Speaking on RTÉ’s Liveline this afternoon, Sutcliffe defended himself and the bombing, saying that it was a response to the “occupation of Ireland”.

When asked if he ever regretted blowing the monument up, Sutcliffe responded.

“Never, no – sure they never regretted blowing up O’Connell Street,” in reference to the shelling of Dublin by British forces during the 1916 Easter Rising.

He said that the blowing up of the pillar was agreed upon while he and others were having a drink and discussing how to commemorate the 50th anniversary of the Easter Rising.

No pre-warning was phoned in or issued to the authorities prior to the bomb going off. Sutcliffe said that there was “no need” as it was set to detonate late at night.

“There was no need to [phone in a warning] because it was going to go off at 1.32 – Dublin was closed at that time,” he said.

File Photo 50th Anniversary of blowing up of Nelsons Pillar. William Sutcliffe was talking on the Joe Duffy Radio Show today. William Sutcliffe


A number of people rang into Liveline in response to Sutcliffe being on the show – with some eye-witnesses giving different accounts of the night than his.

One man, Gerry Flanagan, who had been a member of the gardaí based in Kevin Street, said there would have been people in the area coming out of dances at the time that the bomb went off.

“We were sent down as a matter of security to keep people away from the place at that time of the night,” he said.

Gerard Griffin, a hotel porter at the Anchor Hotel, formerly at the top of O’Connell Street said that he saw the explosion on the night.

As I opened the door there was a bang and a flash and you couldn’t see up or down North Frederick Street for the smoke and the dust.

“He’s quite wrong in saying that there was nothing happening around O’Connell Street,” said Griffin, who said that the area was a hive of activity at the time.

It was probably a miracle that there was nobody ever killed with that explosion.

However, Sutcliffe repeatedly defended himself, saying that the bomb had been well-planted and that the people involved “knew what they were doing”.

File Photo 50th Anniversary of blowing up of Nelsons Pillar. William Sutcliffe was talking on the Joe Duffy Radio Show today. Suthcliffe stands where the pillar once stood on O'Connell Street in 2000

As the programme drew to a close, a final caller, Stephen Maughan, came on air.

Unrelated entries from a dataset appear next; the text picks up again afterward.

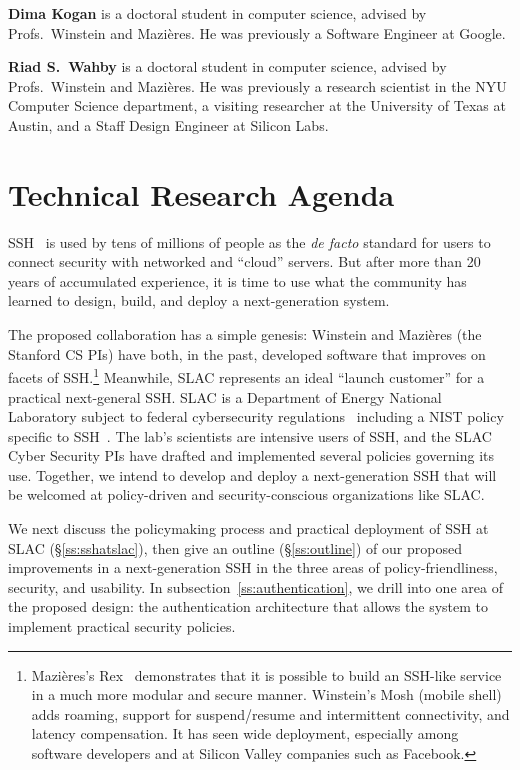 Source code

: \documentclass[10pt]{article}
\newcommand{\slim}{\vspace{0.5\baselineskip}}
\begin{document}
\noindent \textbf{Dima Kogan} is a doctoral student in computer science,
advised by Profs.~Winstein and Mazi\`{e}res. He was previously a Software
Engineer at Google.

\slim

\noindent \textbf{Riad S.~Wahby} is a doctoral student in computer science,
advised by Profs.~Winstein and Mazi\`{e}res. He was previously a
research scientist in the NYU Computer Science department, a
visiting researcher at the University of Texas at Austin, and a Staff
Design Engineer at Silicon Labs.

\section{Technical Research Agenda}

SSH~\cite{SSH} is used by tens of millions of people as the \emph{de
  facto} standard for users to connect security with networked and
``cloud'' servers. But after more than 20 years of accumulated
experience, it is time to use what the community has
learned to design, build, and deploy a next-generation system.

The proposed collaboration has a simple genesis: Winstein and
Mazi\`{e}res (the Stanford CS PIs) have both, in the past, developed
software that improves on facets of SSH.\footnote{Mazi\`{e}res's
  Rex~\cite{rex} demonstrates that it is possible to build an SSH-like
  service in a much more modular and secure manner. Winstein's Mosh
  (mobile shell)~\cite{Mosh} adds roaming, support for suspend/resume
  and intermittent connectivity, and latency compensation. It has seen
  wide deployment, especially among software developers and at Silicon
  Valley companies such as Facebook.} Meanwhile, SLAC represents an
ideal ``launch customer'' for a practical next-general SSH. SLAC is a
Department of Energy National Laboratory subject to federal
cybersecurity regulations~\cite{cyberframework, nist80053, trumpeo}
including a NIST policy specific to SSH~\cite{nistSSH}.  The lab's
scientists are intensive users of SSH, and the SLAC Cyber Security PIs
have drafted and implemented several policies governing its
use. Together, we intend to develop and deploy a next-generation SSH
that will be welcomed at policy-driven and security-conscious
organizations like SLAC.

We next discuss the policymaking process and practical deployment of
SSH at SLAC (\S\ref{ss:sshatslac}), then give an outline
(\S\ref{ss:outline}) of our proposed improvements in a next-generation
SSH in the three areas of policy-friendliness, security, and
usability. In subsection~\ref{ss:authentication}, we drill into one
area of the proposed design: the authentication architecture that
allows the system to implement practical security policies.
\end{document}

Maughan was a taxi driver in Dublin at the time and said that he had been the closest person to the pillar after it exploded.

“I was on the way to the Rotunda to pick up a blood sample,” said Maughan.

[A traffic light] was red I stopped, it turned green I went to move and the explosion went off.

Maughan said that he was thrown around his car from the explosion.

“As you know it was a carpet of one tonne or more of rocks that came down… I was lucky to get through,” he said.

Maughan said that he was described as the “luckiest man to be alive” in the Irish Independent the next morning – but that he went to work fine the next day.

I was fine.. back then there was no post-traumatic stress disorder… I went to work the next day.